Related papers: C-XGBoost: A tree boosting model for causal effect estimation

C-XGBoost: A tree boosting model for causal effect estimation

URL: http://arxiv.org/abs/2404.00751v1
Date: Sun, 31 Mar 2024 17:43:37 GMT
Title: C-XGBoost: A tree boosting model for causal effect estimation
Authors: Niki Kiriakidou, Ioannis E. Livieris, Christos Diou,
Abstract summary: Causal effect estimation aims at estimating the Average Treatment Effect as well as the Conditional Average Treatment Effect of a treatment to an outcome from the available data. We propose a new causal inference model, named C-XGBoost, for the prediction of potential outcomes.
Score: 8.246161706153805
License: http://creativecommons.org/licenses/by/4.0/
Abstract: Causal effect estimation aims at estimating the Average Treatment Effect as well as the Conditional Average Treatment Effect of a treatment to an outcome from the available data. This knowledge is important in many safety-critical domains, where it often needs to be extracted from observational data. In this work, we propose a new causal inference model, named C-XGBoost, for the prediction of potential outcomes. The motivation of our approach is to exploit the superiority of tree-based models for handling tabular data together with the notable property of causal inference neural network-based models to learn representations that are useful for estimating the outcome for both the treatment and non-treatment cases.

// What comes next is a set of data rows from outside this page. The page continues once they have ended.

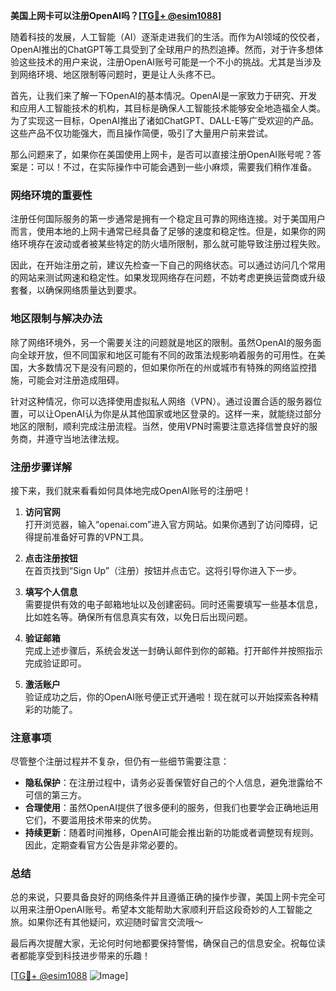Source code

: **美国上网卡可以注册OpenAI吗？[[TG💪+ @esim1088](https://t.me/s/esim1088)]**

随着科技的发展，人工智能（AI）逐渐走进我们的生活。而作为AI领域的佼佼者，OpenAI推出的ChatGPT等工具受到了全球用户的热烈追捧。然而，对于许多想体验这些技术的用户来说，注册OpenAI账号可能是一个不小的挑战。尤其是当涉及到网络环境、地区限制等问题时，更是让人头疼不已。

首先，让我们来了解一下OpenAI的基本情况。OpenAI是一家致力于研究、开发和应用人工智能技术的机构，其目标是确保人工智能技术能够安全地造福全人类。为了实现这一目标，OpenAI推出了诸如ChatGPT、DALL-E等广受欢迎的产品。这些产品不仅功能强大，而且操作简便，吸引了大量用户前来尝试。

那么问题来了，如果你在美国使用上网卡，是否可以直接注册OpenAI账号呢？答案是：可以！不过，在实际操作中可能会遇到一些小麻烦，需要我们稍作准备。

### 网络环境的重要性

注册任何国际服务的第一步通常是拥有一个稳定且可靠的网络连接。对于美国用户而言，使用本地的上网卡通常已经具备了足够的速度和稳定性。但是，如果你的网络环境存在波动或者被某些特定的防火墙所限制，那么就可能导致注册过程失败。

因此，在开始注册之前，建议先检查一下自己的网络状态。可以通过访问几个常用的网站来测试网速和稳定性。如果发现网络存在问题，不妨考虑更换运营商或升级套餐，以确保网络质量达到要求。

### 地区限制与解决办法

除了网络环境外，另一个需要关注的问题就是地区的限制。虽然OpenAI的服务面向全球开放，但不同国家和地区可能有不同的政策法规影响着服务的可用性。在美国，大多数情况下是没有问题的，但如果你所在的州或城市有特殊的网络监控措施，可能会对注册造成阻碍。

针对这种情况，你可以选择使用虚拟私人网络（VPN）。通过设置合适的服务器位置，可以让OpenAI认为你是从其他国家或地区登录的。这样一来，就能绕过部分地区的限制，顺利完成注册流程。当然，使用VPN时需要注意选择信誉良好的服务商，并遵守当地法律法规。

### 注册步骤详解

接下来，我们就来看看如何具体地完成OpenAI账号的注册吧！

1. **访问官网**  
   打开浏览器，输入“openai.com”进入官方网站。如果你遇到了访问障碍，记得提前准备好可靠的VPN工具。

2. **点击注册按钮**  
   在首页找到“Sign Up”（注册）按钮并点击它。这将引导你进入下一步。

3. **填写个人信息**  
   需要提供有效的电子邮箱地址以及创建密码。同时还需要填写一些基本信息，比如姓名等。确保所有信息真实有效，以免日后出现问题。

4. **验证邮箱**  
   完成上述步骤后，系统会发送一封确认邮件到你的邮箱。打开邮件并按照指示完成验证即可。

5. **激活账户**  
   验证成功之后，你的OpenAI账号便正式开通啦！现在就可以开始探索各种精彩的功能了。

### 注意事项

尽管整个注册过程并不复杂，但仍有一些细节需要注意：

- **隐私保护**：在注册过程中，请务必妥善保管好自己的个人信息，避免泄露给不可信的第三方。
- **合理使用**：虽然OpenAI提供了很多便利的服务，但我们也要学会正确地运用它们，不要滥用技术带来的优势。
- **持续更新**：随着时间推移，OpenAI可能会推出新的功能或者调整现有规则。因此，定期查看官方公告是非常必要的。

### 总结

总的来说，只要具备良好的网络条件并且遵循正确的操作步骤，美国上网卡完全可以用来注册OpenAI账号。希望本文能帮助大家顺利开启这段奇妙的人工智能之旅。如果你还有其他疑问，欢迎随时留言交流哦～

最后再次提醒大家，无论何时何地都要保持警惕，确保自己的信息安全。祝每位读者都能享受到科技进步带来的乐趣！

[[TG💪+ @esim1088](https://t.me/s/esim1088) ![Image](https://i.postimg.cc/4NQfJmqS/Snipaste-2025-05-13-00-14-12.png)]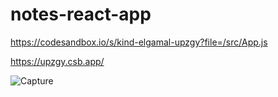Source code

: # notes-react-app
https://codesandbox.io/s/kind-elgamal-upzgy?file=/src/App.js

https://upzgy.csb.app/


![Capture](https://user-images.githubusercontent.com/60655830/150519827-a1fa825c-c00a-450c-904b-f66bdd17b03e.PNG)
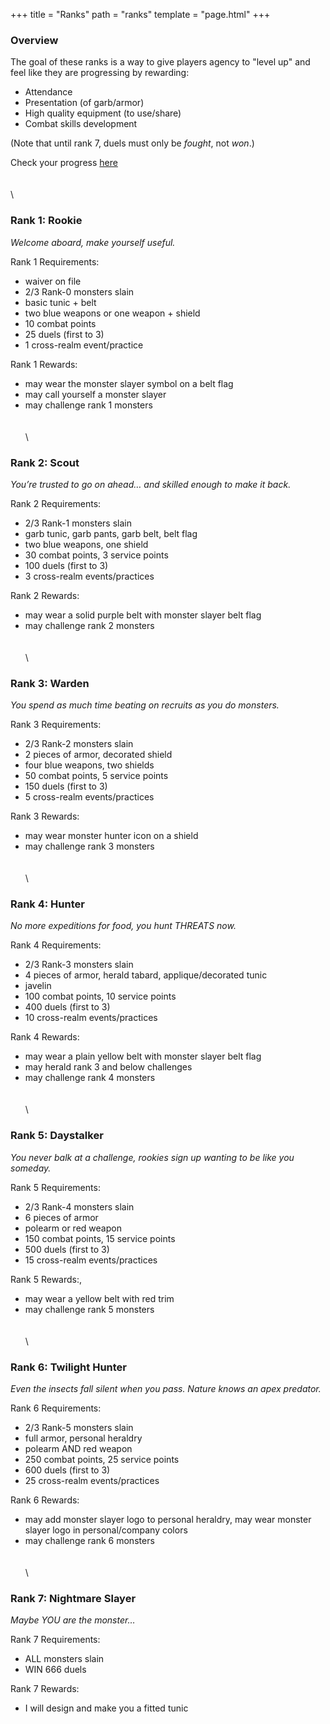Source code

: +++
title = "Ranks"
path = "ranks"
template = "page.html"
+++

### Overview
The goal of these ranks is a way to give players agency to "level up" and feel like they are progressing by rewarding:

* Attendance
* Presentation (of garb/armor)
* High quality equipment (to use/share)
* Combat skills development

(Note that until rank 7, duels must only be _fought_, not _won_.)

Check your progress [here](https://docs.google.com/spreadsheets/d/1cej9XUM2AD0INM7NuOD7rZw5dLI9HPzNh4-FJeW3tFI/edit?usp=drive_link)
\
\
\
\
### **Rank 1: Rookie**
_Welcome aboard, make yourself useful._

Rank 1 Requirements:
* waiver on file
* 2/3 Rank-0 monsters slain
* basic tunic + belt
* two blue weapons or one weapon + shield
* 10 combat points
* 25 duels (first to 3)
* 1 cross-realm event/practice

Rank 1 Rewards:
* may wear the monster slayer symbol on a belt flag
* may call yourself a monster slayer
* may challenge rank 1 monsters
\
\
\
\
### **Rank 2: Scout**
_You’re trusted to go on ahead… and skilled enough to make it back._

Rank 2 Requirements:
* 2/3 Rank-1 monsters slain
* garb tunic, garb pants, garb belt, belt flag
* two blue weapons, one shield
* 30 combat points, 3 service points
* 100 duels (first to 3)
* 3 cross-realm events/practices

Rank 2 Rewards:
* may wear a solid purple belt with monster slayer belt flag
* may challenge rank 2 monsters
\
\
\
\
### **Rank 3: Warden**
_You spend as much time beating on recruits as you do monsters._

Rank 3 Requirements:
* 2/3 Rank-2 monsters slain
* 2 pieces of armor, decorated shield
* four blue weapons, two shields
* 50 combat points, 5 service points
* 150 duels (first to 3)
* 5 cross-realm events/practices

Rank 3 Rewards:
* may wear monster hunter icon on a shield
* may challenge rank 3 monsters
\
\
\
\
### **Rank 4: Hunter**
_No more expeditions for food, you hunt THREATS now._

Rank 4 Requirements:
* 2/3 Rank-3 monsters slain
* 4 pieces of armor, herald tabard, applique/decorated tunic
* javelin
* 100 combat points, 10 service points
* 400 duels (first to 3)
* 10 cross-realm events/practices

Rank 4 Rewards:
* may wear a plain yellow belt with monster slayer belt flag
* may herald rank 3 and below challenges
* may challenge rank 4 monsters
\
\
\
\
### **Rank 5: Daystalker**
_You never balk at a challenge, rookies sign up wanting to be like you someday._

Rank 5 Requirements:
* 2/3 Rank-4 monsters slain
* 6 pieces of armor
* polearm or red weapon
* 150 combat points, 15 service points
* 500 duels (first to 3)
* 15 cross-realm events/practices

Rank 5 Rewards:,
* may wear a yellow belt with red trim
* may challenge rank 5 monsters
\
\
\
\
### **Rank 6: Twilight Hunter**
_Even the insects fall silent when you pass. Nature knows an apex predator._

Rank 6 Requirements:
* 2/3 Rank-5 monsters slain
* full armor, personal heraldry
* polearm AND red weapon
* 250 combat points, 25 service points
* 600 duels (first to 3)
* 25 cross-realm events/practices

Rank 6 Rewards:
* may add monster slayer logo to personal heraldry, may wear monster slayer logo in personal/company colors
* may challenge rank 6 monsters
\
\
\
\
### **Rank 7: Nightmare Slayer**
_Maybe YOU are the monster…_


Rank 7 Requirements:
* ALL monsters slain
* WIN 666 duels

Rank 7 Rewards:
* I will design and make you a fitted tunic
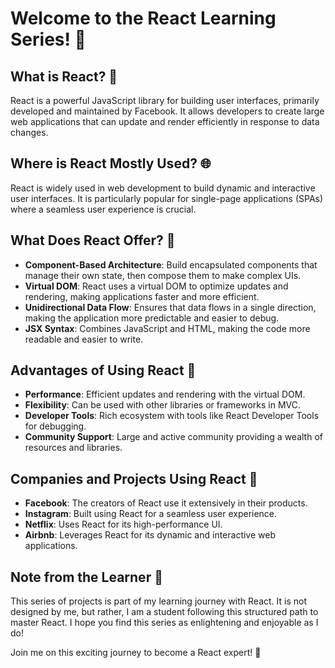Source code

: # Welcome to the React Learning Series! 🎉

## What is React? 🤔

React is a powerful JavaScript library for building user interfaces, primarily developed and maintained by Facebook. It allows developers to create large web applications that can update and render efficiently in response to data changes.

## Where is React Mostly Used? 🌐

React is widely used in web development to build dynamic and interactive user interfaces. It is particularly popular for single-page applications (SPAs) where a seamless user experience is crucial.

## What Does React Offer? 🚀

- **Component-Based Architecture**: Build encapsulated components that manage their own state, then compose them to make complex UIs.
- **Virtual DOM**: React uses a virtual DOM to optimize updates and rendering, making applications faster and more efficient.
- **Unidirectional Data Flow**: Ensures that data flows in a single direction, making the application more predictable and easier to debug.
- **JSX Syntax**: Combines JavaScript and HTML, making the code more readable and easier to write.

## Advantages of Using React 🌟

- **Performance**: Efficient updates and rendering with the virtual DOM.
- **Flexibility**: Can be used with other libraries or frameworks in MVC.
- **Developer Tools**: Rich ecosystem with tools like React Developer Tools for debugging.
- **Community Support**: Large and active community providing a wealth of resources and libraries.

## Companies and Projects Using React 🏢

- **Facebook**: The creators of React use it extensively in their products.
- **Instagram**: Built using React for a seamless user experience.
- **Netflix**: Uses React for its high-performance UI.
- **Airbnb**: Leverages React for its dynamic and interactive web applications.

## Note from the Learner 📝

This series of projects is part of my learning journey with React. It is not designed by me, but rather, I am a student following this structured path to master React. I hope you find this series as enlightening and enjoyable as I do!


Join me on this exciting journey to become a React expert! 🚀
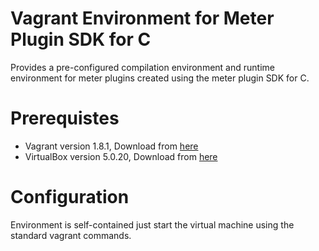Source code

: # Vagrant Environment for Meter Plugin SDK for C

Provides a pre-configured compilation environment and runtime environment for
meter plugins created using the meter plugin SDK for C.

# Prerequistes

- Vagrant version 1.8.1, Download from [here]()
- VirtualBox version 5.0.20, Download from [here]()

# Configuration

Environment is self-contained just start the virtual machine
using the standard vagrant commands.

The proposed model also inherits the considerable advantages of XGBoost model such as efficiently handling features with missing values requiring minimum preprocessing effort, as well as it is equipped with regularization techniques to avoid overfitting/bias. Furthermore, we propose a new loss function for efficiently training the proposed causal inference model. The experimental analysis, which is based on the performance profiles of Dolan and Mor{\'e} as well as on post-hoc and non-parametric statistical tests, provide strong evidence about the effectiveness of the proposed approach.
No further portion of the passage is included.